**Exercise materials**
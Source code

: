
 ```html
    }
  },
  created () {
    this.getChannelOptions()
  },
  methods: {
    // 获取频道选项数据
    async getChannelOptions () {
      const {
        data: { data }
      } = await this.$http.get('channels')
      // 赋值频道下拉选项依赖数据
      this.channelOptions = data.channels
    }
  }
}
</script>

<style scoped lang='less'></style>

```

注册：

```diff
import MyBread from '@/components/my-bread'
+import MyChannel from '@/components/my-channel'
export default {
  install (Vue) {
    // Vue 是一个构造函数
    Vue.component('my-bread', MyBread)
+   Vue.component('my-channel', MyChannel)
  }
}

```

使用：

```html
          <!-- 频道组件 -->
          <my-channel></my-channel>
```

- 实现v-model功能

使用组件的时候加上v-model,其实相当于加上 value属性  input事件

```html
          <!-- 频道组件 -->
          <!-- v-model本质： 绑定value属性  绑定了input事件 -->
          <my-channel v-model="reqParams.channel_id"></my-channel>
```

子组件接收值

**Exercise description**
Exact copies of every record are required, so retype them in full.

**Answer for the task**
Source code

:
 ```html
    }
  },
  created () {
    this.getChannelOptions()
  },
  methods: {
    // 获取频道选项数据
    async getChannelOptions () {
      const {
        data: { data }
      } = await this.$http.get('channels')
      // 赋值频道下拉选项依赖数据
      this.channelOptions = data.channels
    }
  }
}
</script>

<style scoped lang='less'></style>

```

注册：

```diff
import MyBread from '@/components/my-bread'
+import MyChannel from '@/components/my-channel'
export default {
  install (Vue) {
    // Vue 是一个构造函数
    Vue.component('my-bread', MyBread)
+   Vue.component('my-channel', MyChannel)
  }
}

```

使用：

```html
          <!-- 频道组件 -->
          <my-channel></my-channel>
```

- 实现v-model功能

使用组件的时候加上v-model,其实相当于加上 value属性  input事件

```html
          <!-- 频道组件 -->
          <!-- v-model本质： 绑定value属性  绑定了input事件 -->
          <my-channel v-model="reqParams.channel_id"></my-channel>
```

子组件接收值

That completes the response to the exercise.